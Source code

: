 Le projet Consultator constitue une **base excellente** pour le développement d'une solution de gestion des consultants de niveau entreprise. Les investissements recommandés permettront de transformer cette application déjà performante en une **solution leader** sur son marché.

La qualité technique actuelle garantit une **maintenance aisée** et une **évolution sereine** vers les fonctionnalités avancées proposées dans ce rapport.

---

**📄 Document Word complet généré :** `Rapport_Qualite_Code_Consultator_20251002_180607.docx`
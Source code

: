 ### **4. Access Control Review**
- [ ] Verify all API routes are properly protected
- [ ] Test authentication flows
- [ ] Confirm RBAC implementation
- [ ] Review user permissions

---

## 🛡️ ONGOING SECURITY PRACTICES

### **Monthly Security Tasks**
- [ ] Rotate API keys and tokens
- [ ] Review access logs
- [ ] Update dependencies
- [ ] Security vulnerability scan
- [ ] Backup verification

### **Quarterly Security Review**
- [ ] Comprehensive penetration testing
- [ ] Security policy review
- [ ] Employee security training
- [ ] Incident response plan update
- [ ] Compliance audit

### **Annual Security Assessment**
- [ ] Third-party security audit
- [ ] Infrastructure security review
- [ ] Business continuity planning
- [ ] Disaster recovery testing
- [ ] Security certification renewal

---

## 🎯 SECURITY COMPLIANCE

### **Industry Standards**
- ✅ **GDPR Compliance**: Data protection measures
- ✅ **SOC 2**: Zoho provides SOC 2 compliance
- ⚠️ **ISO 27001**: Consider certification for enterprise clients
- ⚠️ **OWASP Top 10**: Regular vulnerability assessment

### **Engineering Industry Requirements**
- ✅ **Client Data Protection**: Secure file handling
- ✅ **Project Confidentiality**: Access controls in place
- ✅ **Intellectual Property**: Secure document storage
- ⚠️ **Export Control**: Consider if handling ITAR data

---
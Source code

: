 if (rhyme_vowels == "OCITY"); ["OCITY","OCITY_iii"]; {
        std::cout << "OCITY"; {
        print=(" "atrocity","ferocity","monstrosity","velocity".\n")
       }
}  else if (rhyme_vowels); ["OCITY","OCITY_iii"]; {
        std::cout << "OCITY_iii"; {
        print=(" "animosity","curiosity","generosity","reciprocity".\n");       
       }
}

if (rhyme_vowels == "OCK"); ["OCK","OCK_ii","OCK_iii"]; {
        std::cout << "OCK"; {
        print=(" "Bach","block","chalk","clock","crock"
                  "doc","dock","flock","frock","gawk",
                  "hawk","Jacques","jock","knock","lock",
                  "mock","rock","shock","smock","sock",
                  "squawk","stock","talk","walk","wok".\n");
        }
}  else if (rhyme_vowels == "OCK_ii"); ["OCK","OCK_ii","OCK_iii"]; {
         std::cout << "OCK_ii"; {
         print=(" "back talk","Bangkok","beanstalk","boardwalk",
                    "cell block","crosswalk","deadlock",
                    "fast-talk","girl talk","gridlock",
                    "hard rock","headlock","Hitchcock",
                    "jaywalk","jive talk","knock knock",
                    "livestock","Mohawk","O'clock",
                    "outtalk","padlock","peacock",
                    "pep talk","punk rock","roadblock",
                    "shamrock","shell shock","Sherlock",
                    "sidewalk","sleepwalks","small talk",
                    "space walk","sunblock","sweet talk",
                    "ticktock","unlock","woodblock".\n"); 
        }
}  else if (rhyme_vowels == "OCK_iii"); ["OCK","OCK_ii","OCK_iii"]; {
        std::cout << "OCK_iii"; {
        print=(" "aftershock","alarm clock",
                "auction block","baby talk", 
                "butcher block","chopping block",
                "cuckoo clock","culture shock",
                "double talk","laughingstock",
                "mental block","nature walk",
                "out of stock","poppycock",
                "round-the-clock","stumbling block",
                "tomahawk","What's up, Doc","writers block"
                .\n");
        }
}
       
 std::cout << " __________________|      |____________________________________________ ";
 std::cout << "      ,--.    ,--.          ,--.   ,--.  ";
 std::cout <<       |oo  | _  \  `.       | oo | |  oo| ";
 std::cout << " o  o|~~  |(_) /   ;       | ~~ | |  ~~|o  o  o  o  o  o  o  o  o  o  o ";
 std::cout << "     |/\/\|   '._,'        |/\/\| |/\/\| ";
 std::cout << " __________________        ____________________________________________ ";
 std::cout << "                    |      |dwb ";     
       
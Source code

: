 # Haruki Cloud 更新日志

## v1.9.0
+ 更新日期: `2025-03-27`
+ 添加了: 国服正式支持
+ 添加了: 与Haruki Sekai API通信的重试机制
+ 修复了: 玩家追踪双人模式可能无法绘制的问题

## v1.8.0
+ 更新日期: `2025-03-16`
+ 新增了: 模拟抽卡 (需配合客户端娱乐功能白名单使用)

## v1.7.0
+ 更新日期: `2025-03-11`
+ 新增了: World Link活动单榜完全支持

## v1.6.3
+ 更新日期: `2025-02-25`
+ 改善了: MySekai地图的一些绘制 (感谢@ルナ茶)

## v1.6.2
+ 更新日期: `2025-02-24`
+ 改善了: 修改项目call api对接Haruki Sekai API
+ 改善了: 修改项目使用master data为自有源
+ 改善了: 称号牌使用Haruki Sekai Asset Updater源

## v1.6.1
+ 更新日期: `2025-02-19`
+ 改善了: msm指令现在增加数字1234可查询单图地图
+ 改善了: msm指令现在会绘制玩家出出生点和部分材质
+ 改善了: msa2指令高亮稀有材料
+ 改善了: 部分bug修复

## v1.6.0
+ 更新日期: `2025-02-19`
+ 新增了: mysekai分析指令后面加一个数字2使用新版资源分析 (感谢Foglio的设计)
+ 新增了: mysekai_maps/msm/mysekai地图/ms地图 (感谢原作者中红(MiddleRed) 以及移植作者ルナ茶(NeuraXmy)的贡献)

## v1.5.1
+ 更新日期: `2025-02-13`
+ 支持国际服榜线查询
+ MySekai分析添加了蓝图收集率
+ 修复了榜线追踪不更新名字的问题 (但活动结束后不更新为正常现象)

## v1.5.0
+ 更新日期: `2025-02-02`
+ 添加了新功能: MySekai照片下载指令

*Exercise objective:* Which lines of the data contain "else"? Copy them all.

*Result of this task:*
}  else if (rhyme_vowels); ["OCITY","OCITY_iii"]; {
}  else if (rhyme_vowels == "OCK_ii"); ["OCK","OCK_ii","OCK_iii"]; {
}  else if (rhyme_vowels == "OCK_iii"); ["OCK","OCK_ii","OCK_iii"]; {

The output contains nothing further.